# Machiavellianism Across the Generations



## JhunneQuinn

1.born in 2002

2.Still studying, finished my 9th year.

3.BBC one - Moderately Nefarious
Other site - 69 of 100

4. Mtbi - ENFP
Enneagram - 4w5


----------



## ZeldaFan20

1. Born in 1996

2. Associates Degree, working on Bachelors

3. 58/100 on the first test, Low Mach

4. Infrequently Vile on the second test


----------



## Eren Jaegerbomb

1. What year were you born?
1995
2. What education level did you achieve?
Graduated High school, some college
3. What was your machiavellianism score?
72 out of 100
Infrequently Vile
4. If you've taken other personality tests such as the MBTI, Socionics, Enneagram, or the OCEAN (aka Five-Factor Model, Big-Five) what did you type?
INFP, IEI
I'm a 
O41
C58
E9
A17
N71 
Big Five!!

I'm from Australia.


----------



## RobynC

I suspected that those who were younger would score higher on machiavellianism as the vibe I got from the test was that it indicated a distrust in society more than predatory behavior.

I generally try and do the right thing, but I know that some people lie frequently, and society is often lead by predatory individuals who basically seek power for its own sake.

I sometimes find that for a greater purpose, it's okay to lie for the greater good


----------



## Katie Koopa

1. 1991
2. Bachelor's Degree
3. 72 out of 100
4. INTP, 5w6 9w1 4w5


----------



## Mrblack

RobynC said:


> I suspected that those who were younger would score higher on machiavellianism as the vibe I got from the test was that it indicated a distrust in society more than predatory behavior.
> 
> I generally try and do the right thing, but I know that some people lie frequently, and society is often lead by predatory individuals who basically seek power for its own sake.
> 
> I sometimes find that for a greater purpose, it's okay to lie for the greater good


Since your a forum moderator how about correcting the generations birth eh?


----------



## Glenda Gnome Starr

Mrblack said:


> Since your a forum moderator how about correcting the generations birth eh?


she is not a forum moderator; she has forum newscaster as a post rank.


----------



## Mick Travis

RobynC said:


> I sometimes find that for a greater purpose, it's okay to lie for the greater good


What sort of lies would you tell?


----------



## Mrblack

Glenda Gnome Starr said:


> Mrblack said:
> 
> 
> 
> Since your a forum moderator how about correcting the generations birth eh?
> 
> 
> 
> she is not a forum moderator; she has forum newscaster as a post rank.
Click to expand...

Wait he a she I thought robin was a boy name?


----------



## Glenda Gnome Starr

Mrblack said:


> Wait he a she I thought robin was a boy name?

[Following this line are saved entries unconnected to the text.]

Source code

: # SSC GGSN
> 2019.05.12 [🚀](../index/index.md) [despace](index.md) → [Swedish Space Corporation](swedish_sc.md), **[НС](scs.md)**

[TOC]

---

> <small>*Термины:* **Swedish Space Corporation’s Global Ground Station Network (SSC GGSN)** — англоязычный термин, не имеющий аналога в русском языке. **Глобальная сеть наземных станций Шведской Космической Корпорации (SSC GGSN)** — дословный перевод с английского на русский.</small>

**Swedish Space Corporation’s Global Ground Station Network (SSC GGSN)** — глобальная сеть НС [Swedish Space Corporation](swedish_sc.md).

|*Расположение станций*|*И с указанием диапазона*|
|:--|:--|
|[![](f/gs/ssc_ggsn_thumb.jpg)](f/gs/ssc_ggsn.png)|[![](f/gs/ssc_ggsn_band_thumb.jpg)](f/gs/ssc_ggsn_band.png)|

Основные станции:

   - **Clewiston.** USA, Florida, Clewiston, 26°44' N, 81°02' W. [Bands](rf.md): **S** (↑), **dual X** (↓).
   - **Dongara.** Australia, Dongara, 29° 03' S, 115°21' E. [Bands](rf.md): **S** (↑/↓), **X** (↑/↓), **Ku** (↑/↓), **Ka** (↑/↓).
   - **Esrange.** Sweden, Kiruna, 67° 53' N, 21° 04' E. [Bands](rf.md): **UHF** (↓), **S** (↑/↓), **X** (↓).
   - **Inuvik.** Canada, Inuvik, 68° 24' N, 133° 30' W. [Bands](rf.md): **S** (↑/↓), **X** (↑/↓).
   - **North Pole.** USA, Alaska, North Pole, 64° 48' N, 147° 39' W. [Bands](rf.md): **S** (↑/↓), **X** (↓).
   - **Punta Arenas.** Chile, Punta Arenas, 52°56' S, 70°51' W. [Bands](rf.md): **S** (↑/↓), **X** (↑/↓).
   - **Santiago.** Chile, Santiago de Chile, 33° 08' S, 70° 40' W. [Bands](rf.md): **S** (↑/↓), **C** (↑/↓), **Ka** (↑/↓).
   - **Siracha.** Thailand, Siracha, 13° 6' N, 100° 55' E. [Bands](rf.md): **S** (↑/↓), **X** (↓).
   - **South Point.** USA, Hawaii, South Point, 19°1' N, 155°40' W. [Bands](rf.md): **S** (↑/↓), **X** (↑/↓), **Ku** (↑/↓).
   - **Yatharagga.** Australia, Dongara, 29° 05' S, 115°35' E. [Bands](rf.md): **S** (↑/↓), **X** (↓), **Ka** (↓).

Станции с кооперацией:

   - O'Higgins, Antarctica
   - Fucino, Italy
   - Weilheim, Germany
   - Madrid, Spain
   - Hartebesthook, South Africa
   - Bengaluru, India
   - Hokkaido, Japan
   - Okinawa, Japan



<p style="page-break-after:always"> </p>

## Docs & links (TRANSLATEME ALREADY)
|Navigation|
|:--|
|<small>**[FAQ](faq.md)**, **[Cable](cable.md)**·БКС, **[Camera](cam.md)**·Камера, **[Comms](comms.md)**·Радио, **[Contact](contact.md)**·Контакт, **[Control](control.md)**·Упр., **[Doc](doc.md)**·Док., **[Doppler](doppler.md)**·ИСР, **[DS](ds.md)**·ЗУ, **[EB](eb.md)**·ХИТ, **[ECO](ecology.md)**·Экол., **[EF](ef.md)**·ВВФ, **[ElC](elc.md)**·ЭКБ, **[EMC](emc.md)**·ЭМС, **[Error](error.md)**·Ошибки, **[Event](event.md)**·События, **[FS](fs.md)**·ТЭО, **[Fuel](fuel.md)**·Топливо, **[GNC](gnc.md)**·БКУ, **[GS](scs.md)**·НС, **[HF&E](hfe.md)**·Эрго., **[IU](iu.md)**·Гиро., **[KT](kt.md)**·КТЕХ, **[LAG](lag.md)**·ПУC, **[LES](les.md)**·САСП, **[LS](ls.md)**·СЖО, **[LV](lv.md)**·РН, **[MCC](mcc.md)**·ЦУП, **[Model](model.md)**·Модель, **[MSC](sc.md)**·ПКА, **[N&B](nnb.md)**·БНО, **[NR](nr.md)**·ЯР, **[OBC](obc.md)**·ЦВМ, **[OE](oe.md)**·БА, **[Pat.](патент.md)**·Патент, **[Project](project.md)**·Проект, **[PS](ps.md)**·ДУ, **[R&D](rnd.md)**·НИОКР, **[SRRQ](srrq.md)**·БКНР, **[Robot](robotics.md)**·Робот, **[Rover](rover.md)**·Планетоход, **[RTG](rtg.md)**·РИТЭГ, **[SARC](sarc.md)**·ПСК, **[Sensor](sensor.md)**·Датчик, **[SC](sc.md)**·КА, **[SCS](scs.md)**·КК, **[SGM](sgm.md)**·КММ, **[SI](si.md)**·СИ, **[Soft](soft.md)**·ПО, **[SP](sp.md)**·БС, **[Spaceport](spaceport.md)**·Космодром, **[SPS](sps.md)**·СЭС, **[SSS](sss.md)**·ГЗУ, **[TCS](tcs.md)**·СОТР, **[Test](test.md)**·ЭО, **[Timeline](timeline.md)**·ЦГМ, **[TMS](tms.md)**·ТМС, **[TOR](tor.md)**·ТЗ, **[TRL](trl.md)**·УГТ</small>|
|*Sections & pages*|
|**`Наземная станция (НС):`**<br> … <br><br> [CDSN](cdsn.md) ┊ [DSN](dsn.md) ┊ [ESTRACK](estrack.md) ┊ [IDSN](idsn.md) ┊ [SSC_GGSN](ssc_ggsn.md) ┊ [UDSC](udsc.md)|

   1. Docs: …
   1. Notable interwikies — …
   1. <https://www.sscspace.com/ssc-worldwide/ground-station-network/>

It can be either a boy's or a girl's name.


----------



## Mrblack

Glenda Gnome Starr said:


> Mrblack said:
> 
> 
> 
> Wait he a she I thought robin was a boy name?
> 
> 
> 
> It can be either a boy's or a girl's name.
Click to expand...

Goggle says otherwise as I copy paste it onto here 
The name Robin is a masculine given name, feminine given name, and a surname. In Europe, although it is sometimes regarded as a feminine name, it is generally given to boys. In 2014, 88% of babies named Robin in England were boys.


----------



## Jaune

RobynC said:


> 1. What year were you born?


1998



> 2. What education level did you achieve?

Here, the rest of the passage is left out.